#### TO DO
Can you quote the lines below exactly, starting at the line with "- Apex Class" and going through the last one?

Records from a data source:

# # # # #

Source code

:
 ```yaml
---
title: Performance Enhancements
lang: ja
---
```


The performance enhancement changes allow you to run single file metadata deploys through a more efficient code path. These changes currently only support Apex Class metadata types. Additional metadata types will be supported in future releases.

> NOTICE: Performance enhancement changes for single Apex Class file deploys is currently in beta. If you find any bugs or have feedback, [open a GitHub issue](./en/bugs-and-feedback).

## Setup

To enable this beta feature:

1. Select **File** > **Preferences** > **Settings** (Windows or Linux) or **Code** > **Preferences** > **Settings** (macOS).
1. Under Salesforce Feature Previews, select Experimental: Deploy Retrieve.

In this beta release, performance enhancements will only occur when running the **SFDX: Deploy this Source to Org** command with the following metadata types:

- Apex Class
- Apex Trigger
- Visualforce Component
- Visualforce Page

# # # # #

#### TASK SOLUTION
- Apex Class
- Apex Trigger
- Visualforce Component
- Visualforce Page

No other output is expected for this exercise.